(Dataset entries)
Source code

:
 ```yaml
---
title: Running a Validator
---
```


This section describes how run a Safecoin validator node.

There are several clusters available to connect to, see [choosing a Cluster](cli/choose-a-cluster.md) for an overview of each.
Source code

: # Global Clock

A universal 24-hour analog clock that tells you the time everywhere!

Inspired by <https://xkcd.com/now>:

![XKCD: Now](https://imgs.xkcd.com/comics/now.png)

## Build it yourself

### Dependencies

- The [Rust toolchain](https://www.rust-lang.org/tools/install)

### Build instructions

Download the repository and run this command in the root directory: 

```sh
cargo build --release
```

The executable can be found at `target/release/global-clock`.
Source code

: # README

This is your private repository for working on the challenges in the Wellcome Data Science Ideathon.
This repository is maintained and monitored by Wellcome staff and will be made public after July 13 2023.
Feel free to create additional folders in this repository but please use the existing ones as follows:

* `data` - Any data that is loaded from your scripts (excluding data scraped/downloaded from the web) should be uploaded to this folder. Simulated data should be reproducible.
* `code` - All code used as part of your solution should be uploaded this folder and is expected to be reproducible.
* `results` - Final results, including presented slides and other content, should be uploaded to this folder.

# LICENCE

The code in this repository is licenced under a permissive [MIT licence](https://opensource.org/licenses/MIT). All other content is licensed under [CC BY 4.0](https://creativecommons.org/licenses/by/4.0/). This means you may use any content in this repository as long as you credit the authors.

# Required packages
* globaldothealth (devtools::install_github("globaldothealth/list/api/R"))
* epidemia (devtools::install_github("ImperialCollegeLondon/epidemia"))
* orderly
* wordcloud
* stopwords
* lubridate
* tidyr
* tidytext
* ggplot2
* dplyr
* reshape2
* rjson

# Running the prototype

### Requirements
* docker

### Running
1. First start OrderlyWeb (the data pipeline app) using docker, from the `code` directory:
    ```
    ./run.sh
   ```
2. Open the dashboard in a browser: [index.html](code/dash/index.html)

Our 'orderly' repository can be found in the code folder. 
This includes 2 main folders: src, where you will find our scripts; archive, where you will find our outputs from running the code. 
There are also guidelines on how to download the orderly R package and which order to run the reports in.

==

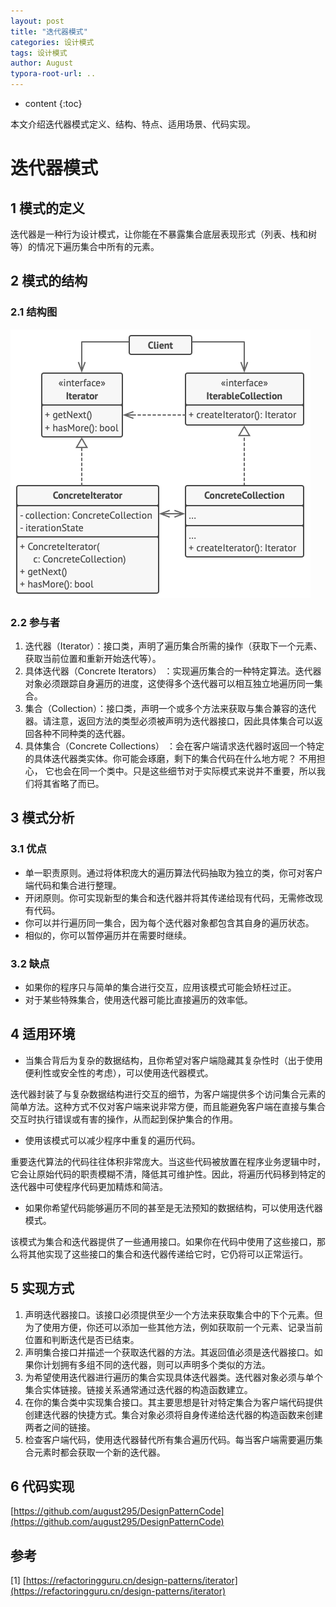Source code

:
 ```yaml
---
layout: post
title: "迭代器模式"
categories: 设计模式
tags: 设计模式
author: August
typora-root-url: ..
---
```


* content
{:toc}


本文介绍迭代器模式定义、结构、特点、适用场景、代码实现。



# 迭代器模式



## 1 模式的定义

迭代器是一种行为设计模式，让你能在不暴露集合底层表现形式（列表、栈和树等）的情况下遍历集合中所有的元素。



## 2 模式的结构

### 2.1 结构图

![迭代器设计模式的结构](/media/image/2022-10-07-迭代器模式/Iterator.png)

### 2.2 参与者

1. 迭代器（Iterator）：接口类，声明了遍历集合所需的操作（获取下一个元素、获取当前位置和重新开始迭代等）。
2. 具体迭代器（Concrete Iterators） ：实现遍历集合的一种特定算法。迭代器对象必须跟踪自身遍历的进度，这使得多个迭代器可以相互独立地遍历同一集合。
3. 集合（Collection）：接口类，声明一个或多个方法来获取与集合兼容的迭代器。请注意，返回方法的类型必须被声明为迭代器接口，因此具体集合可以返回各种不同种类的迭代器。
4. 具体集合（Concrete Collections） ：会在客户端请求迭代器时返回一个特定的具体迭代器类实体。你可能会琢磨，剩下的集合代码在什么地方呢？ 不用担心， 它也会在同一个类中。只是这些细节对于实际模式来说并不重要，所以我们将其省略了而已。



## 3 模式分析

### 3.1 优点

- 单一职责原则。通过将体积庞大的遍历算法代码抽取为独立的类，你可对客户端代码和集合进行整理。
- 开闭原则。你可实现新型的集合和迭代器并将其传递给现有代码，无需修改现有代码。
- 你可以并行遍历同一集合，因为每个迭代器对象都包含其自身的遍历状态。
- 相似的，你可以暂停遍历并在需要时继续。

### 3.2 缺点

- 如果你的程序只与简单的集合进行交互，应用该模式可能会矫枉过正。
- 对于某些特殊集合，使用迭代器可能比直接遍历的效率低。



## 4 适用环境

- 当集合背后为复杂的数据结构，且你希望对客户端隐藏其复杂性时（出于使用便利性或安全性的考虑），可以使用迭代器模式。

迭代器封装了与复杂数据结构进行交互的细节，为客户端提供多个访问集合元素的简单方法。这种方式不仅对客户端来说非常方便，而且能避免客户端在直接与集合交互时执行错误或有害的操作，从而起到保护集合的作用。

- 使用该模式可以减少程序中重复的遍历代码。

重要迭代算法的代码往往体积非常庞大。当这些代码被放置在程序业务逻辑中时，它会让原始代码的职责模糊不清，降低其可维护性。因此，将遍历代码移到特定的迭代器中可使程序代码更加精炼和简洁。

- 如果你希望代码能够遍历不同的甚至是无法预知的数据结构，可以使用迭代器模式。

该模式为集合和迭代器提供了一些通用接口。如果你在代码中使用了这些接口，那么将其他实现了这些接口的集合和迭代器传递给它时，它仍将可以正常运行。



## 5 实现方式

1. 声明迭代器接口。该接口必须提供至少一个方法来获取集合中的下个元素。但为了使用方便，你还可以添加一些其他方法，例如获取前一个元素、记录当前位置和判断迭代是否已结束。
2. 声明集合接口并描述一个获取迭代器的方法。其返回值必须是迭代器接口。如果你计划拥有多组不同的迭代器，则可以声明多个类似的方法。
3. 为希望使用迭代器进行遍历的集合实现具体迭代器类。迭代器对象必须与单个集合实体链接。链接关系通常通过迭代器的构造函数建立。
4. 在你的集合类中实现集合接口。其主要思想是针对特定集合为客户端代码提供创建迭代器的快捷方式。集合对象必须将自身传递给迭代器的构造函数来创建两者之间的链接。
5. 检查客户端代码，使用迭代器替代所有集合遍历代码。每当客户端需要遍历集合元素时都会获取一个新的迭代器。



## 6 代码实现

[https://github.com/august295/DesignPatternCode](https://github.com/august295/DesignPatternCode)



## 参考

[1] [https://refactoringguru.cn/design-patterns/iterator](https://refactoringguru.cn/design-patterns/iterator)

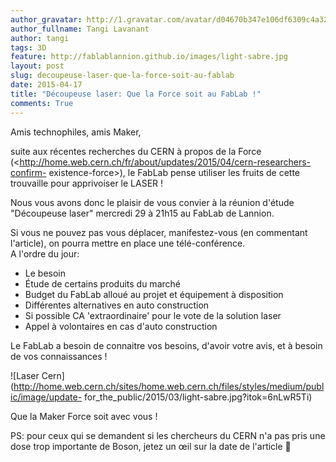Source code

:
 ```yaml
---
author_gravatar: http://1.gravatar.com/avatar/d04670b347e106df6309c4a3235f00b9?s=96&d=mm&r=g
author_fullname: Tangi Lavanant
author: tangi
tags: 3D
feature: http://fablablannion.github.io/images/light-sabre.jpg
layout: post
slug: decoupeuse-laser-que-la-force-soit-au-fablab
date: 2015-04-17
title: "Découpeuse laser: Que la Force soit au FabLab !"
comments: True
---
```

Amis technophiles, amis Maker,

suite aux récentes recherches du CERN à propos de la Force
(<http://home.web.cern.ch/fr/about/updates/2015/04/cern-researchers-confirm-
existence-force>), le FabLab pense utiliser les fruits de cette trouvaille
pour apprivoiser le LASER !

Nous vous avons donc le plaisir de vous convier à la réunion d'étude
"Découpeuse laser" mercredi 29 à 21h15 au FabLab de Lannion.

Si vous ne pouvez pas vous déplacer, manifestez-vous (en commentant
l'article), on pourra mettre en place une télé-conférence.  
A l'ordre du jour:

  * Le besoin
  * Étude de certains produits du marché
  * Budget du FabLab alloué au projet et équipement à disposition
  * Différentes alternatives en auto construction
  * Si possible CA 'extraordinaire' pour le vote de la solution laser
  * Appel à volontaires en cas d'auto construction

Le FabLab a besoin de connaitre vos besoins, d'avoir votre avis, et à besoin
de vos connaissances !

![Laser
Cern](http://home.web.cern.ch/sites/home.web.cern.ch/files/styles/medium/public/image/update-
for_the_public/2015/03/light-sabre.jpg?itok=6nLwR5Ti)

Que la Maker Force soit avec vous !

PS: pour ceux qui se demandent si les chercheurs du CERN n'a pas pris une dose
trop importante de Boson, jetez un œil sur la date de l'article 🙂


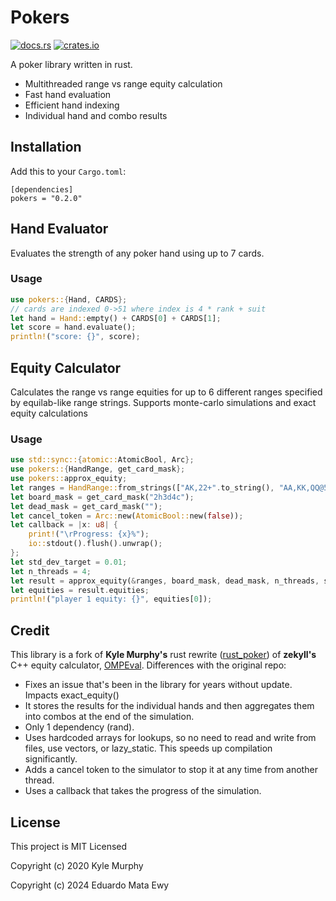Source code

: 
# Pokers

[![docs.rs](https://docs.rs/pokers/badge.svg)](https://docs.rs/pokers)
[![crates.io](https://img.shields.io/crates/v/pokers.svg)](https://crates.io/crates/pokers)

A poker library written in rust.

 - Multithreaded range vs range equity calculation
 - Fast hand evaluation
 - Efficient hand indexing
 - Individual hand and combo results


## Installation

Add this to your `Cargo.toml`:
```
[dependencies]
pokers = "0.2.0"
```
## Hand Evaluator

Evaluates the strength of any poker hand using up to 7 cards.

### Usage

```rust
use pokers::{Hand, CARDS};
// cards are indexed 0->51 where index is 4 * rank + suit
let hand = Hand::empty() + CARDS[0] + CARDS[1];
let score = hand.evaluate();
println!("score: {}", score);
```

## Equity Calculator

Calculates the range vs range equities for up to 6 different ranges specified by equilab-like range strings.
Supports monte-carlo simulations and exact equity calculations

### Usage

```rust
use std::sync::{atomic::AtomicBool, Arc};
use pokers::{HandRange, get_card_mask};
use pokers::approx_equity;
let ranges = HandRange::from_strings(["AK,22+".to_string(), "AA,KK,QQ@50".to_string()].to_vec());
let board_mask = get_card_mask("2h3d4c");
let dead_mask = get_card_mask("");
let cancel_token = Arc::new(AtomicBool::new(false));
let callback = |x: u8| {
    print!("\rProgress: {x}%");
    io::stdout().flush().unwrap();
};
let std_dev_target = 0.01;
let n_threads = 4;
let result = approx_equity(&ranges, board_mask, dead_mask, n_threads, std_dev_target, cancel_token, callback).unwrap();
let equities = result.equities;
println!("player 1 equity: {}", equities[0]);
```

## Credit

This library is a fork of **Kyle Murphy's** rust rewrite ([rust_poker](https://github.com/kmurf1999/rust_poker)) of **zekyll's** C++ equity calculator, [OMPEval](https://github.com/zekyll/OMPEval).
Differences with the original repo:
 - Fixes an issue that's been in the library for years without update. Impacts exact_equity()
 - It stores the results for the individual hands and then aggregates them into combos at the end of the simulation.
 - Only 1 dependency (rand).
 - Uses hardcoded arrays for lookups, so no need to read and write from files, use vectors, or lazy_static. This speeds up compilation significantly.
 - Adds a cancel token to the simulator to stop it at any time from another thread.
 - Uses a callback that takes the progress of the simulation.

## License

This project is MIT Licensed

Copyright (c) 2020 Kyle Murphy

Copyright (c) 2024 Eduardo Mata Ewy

Requirement
Look above for the line holding "### Build instructions". Print it and every line after it, exactly, through the line holding "This repository is maintained".

Task response
### Build instructions

Download the repository and run this command in the root directory: 

```sh
cargo build --release
```

The executable can be found at `target/release/global-clock`.
Source code

: # README

This is your private repository for working on the challenges in the Wellcome Data Science Ideathon.
This repository is maintained and monitored by Wellcome staff and will be made public after July 13 2023.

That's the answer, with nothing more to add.